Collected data
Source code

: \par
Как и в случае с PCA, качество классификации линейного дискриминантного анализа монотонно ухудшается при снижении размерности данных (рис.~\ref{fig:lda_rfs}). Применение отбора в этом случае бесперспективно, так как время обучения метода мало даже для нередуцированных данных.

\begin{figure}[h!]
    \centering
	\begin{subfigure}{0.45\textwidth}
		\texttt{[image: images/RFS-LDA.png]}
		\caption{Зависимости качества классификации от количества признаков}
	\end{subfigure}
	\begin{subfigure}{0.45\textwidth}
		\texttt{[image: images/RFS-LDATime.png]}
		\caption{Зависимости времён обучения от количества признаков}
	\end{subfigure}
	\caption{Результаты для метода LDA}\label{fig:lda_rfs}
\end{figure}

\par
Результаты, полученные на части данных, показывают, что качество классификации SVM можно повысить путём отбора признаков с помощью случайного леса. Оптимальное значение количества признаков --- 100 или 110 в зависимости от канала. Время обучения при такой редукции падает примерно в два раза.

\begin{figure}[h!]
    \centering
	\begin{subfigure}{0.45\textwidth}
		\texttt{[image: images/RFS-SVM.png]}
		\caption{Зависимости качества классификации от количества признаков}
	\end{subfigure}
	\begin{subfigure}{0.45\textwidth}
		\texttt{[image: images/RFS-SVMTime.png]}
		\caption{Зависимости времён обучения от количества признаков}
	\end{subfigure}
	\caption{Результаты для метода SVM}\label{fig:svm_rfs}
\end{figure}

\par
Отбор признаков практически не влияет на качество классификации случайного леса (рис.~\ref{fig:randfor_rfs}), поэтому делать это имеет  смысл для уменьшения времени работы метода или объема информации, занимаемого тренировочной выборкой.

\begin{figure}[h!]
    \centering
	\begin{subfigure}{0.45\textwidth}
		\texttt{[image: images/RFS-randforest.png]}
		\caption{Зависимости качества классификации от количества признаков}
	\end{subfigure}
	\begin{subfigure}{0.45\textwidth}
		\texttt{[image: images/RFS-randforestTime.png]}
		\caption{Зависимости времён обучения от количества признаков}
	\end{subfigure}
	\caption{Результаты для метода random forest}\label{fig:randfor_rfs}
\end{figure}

- [Work to complete]
Among the lines above, return those that hold the word "label".

- [Exercise result]
	\caption{Результаты для метода LDA}\label{fig:lda_rfs}
	\caption{Результаты для метода SVM}\label{fig:svm_rfs}
	\caption{Результаты для метода random forest}\label{fig:randfor_rfs}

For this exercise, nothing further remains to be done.